Please filter the data down to the lines that include the word "from" and copy them.

━━ DATA FOR THIS EXERCISE ━━

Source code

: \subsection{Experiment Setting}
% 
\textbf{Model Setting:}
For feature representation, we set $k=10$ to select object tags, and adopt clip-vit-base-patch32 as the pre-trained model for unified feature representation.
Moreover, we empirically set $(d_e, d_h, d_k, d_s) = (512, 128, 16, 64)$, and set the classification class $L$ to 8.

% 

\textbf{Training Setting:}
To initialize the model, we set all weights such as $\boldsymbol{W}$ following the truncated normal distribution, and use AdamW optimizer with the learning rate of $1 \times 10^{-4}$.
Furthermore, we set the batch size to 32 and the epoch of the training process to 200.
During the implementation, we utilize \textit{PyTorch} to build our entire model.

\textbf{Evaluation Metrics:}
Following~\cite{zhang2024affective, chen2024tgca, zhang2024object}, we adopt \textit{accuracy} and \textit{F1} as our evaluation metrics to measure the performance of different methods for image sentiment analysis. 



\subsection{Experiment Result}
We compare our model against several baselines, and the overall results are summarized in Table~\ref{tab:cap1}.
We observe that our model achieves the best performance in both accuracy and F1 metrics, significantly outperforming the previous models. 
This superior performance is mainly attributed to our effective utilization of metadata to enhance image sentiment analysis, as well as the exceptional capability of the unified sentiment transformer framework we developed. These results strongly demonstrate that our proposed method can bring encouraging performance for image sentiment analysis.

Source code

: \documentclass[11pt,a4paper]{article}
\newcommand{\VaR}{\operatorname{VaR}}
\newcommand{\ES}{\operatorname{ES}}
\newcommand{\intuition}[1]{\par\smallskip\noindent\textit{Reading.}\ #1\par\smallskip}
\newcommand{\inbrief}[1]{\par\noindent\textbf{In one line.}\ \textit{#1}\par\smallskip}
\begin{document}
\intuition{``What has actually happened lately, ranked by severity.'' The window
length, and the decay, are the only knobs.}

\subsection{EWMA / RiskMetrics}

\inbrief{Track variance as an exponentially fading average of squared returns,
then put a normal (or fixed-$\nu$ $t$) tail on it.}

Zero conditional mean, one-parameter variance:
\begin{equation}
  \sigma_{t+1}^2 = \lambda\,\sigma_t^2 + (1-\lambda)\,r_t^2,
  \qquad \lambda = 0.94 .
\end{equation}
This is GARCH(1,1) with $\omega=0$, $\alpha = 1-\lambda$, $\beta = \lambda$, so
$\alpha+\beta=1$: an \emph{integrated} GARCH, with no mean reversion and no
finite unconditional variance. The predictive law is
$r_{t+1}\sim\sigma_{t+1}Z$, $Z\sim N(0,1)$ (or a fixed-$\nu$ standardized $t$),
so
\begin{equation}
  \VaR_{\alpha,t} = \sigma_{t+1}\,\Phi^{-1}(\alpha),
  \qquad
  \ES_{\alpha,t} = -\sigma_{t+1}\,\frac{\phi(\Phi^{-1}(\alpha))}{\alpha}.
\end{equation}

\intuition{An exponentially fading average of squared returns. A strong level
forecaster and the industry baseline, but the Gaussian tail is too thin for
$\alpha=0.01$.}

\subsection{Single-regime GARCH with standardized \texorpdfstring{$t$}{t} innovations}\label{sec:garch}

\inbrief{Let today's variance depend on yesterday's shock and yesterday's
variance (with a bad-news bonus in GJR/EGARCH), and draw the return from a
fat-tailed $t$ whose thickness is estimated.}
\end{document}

━━━
━━ DATA FOR THIS EXERCISE ━━

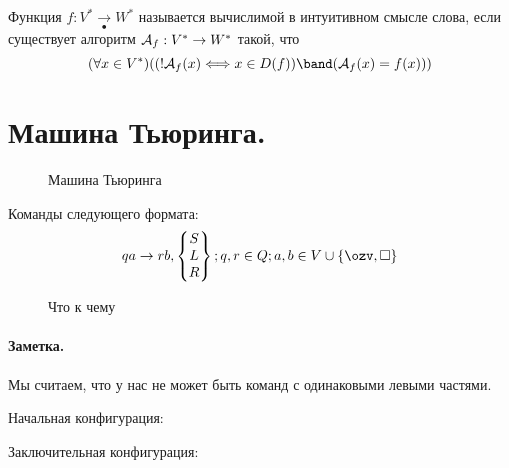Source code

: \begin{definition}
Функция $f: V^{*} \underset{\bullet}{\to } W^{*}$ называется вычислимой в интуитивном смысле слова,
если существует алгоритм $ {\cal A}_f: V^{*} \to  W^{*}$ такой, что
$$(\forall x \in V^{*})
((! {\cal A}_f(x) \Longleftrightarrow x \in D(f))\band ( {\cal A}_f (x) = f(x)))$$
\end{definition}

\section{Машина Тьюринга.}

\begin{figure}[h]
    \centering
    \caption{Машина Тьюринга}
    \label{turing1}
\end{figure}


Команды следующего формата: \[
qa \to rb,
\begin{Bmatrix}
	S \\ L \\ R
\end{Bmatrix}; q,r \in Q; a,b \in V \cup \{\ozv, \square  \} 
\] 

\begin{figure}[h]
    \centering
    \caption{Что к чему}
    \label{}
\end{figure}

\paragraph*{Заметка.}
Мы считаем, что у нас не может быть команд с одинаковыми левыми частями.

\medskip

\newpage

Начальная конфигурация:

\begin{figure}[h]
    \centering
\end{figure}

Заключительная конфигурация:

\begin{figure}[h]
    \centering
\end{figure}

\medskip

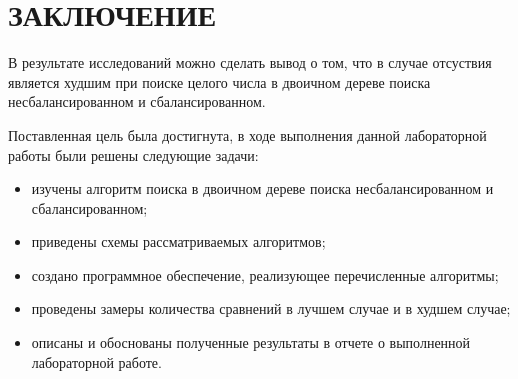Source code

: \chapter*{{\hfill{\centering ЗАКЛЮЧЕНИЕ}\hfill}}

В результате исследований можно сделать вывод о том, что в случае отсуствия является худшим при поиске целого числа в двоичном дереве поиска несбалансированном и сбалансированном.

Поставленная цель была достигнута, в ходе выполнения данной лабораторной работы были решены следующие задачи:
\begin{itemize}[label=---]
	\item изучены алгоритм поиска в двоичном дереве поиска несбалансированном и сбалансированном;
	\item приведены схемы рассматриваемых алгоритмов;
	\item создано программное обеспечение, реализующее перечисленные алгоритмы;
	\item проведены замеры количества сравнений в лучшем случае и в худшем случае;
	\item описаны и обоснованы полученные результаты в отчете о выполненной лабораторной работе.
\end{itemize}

━━━
━━ DATA FOR THIS EXERCISE ━━

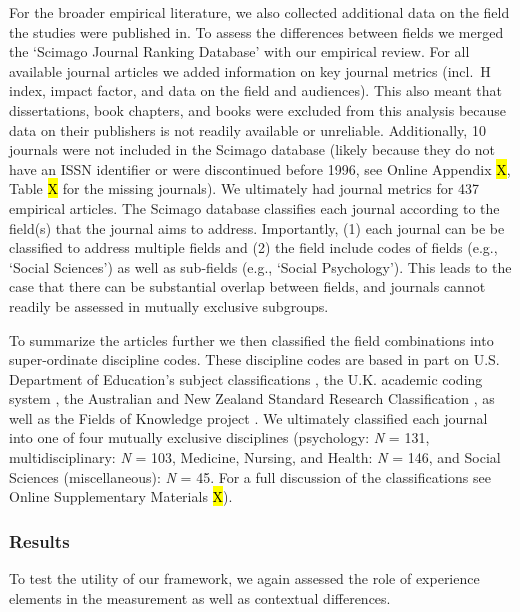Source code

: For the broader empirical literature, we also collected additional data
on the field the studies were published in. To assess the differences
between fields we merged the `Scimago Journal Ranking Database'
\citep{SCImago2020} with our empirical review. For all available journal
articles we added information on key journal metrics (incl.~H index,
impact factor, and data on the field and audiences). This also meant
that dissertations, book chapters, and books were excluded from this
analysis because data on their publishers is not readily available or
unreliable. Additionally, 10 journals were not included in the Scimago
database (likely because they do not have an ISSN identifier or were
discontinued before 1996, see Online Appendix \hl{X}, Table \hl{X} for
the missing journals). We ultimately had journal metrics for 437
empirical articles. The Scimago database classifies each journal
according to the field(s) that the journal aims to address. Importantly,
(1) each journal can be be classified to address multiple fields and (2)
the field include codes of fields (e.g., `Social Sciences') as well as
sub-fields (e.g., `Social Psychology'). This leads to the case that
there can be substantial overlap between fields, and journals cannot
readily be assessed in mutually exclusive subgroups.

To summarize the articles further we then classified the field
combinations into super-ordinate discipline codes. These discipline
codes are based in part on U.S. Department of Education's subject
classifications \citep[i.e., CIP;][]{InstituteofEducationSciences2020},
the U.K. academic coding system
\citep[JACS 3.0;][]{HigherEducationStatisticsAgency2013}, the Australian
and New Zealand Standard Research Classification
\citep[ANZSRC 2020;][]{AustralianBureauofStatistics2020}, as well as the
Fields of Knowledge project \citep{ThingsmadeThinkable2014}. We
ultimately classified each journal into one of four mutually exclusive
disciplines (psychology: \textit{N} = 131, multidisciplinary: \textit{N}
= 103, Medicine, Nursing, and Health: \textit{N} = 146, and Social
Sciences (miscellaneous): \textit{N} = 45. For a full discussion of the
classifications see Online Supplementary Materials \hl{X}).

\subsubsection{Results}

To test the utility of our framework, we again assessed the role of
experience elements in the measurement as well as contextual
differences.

━━━

■ RESULT OF THE TASK:
variance (with a bad-news bonus in GJR/EGARCH), and draw the return from a
that dissertations, book chapters, and books were excluded from this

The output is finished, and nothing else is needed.